**ASSIGNMENT**
Please copy, exactly as they appear below, the lines from the one containing "- **FR-010**: System" through the one containing "- **FR-017**: System".
[Opening DATA TO EXAMINE section]
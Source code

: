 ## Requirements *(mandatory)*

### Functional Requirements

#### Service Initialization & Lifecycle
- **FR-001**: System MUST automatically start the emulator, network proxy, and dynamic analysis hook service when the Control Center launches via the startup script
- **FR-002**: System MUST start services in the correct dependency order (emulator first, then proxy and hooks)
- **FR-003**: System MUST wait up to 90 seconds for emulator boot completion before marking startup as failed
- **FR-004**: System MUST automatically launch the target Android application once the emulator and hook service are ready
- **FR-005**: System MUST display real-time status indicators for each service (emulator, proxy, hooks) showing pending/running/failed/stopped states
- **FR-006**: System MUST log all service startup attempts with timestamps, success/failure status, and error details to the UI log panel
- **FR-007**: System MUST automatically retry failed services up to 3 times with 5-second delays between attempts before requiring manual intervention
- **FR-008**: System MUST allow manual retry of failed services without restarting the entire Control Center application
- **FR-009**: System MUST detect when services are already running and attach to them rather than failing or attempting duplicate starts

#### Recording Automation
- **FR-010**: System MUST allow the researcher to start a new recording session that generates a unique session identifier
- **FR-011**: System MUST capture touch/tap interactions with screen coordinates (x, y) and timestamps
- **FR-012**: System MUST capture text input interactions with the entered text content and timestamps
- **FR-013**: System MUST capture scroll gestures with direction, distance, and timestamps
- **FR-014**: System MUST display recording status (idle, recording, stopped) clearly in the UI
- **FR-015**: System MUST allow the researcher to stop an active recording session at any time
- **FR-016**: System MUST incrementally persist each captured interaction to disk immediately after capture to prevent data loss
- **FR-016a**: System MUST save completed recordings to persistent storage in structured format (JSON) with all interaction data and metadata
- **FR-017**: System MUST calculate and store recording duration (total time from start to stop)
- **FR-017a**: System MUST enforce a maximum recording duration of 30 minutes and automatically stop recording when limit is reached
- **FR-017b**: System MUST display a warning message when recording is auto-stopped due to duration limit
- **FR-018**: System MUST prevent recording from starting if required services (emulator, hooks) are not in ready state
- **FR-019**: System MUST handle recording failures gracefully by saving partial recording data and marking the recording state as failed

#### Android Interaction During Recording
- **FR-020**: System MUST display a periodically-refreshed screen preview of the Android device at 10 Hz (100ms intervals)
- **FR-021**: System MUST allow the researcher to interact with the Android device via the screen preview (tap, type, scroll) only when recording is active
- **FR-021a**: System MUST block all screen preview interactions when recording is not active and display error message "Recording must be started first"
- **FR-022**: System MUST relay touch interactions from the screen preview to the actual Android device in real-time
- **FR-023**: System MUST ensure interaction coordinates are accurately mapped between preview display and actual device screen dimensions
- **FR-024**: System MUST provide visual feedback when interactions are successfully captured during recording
[Closing DATA TO EXAMINE section]
**COMPLETED EXERCISE**
- **FR-010**: System MUST allow the researcher to start a new recording session that generates a unique session identifier
- **FR-011**: System MUST capture touch/tap interactions with screen coordinates (x, y) and timestamps
- **FR-012**: System MUST capture text input interactions with the entered text content and timestamps
- **FR-013**: System MUST capture scroll gestures with direction, distance, and timestamps
- **FR-014**: System MUST display recording status (idle, recording, stopped) clearly in the UI
- **FR-015**: System MUST allow the researcher to stop an active recording session at any time
- **FR-016**: System MUST incrementally persist each captured interaction to disk immediately after capture to prevent data loss
- **FR-016a**: System MUST save completed recordings to persistent storage in structured format (JSON) with all interaction data and metadata
- **FR-017**: System MUST calculate and store recording duration (total time from start to stop)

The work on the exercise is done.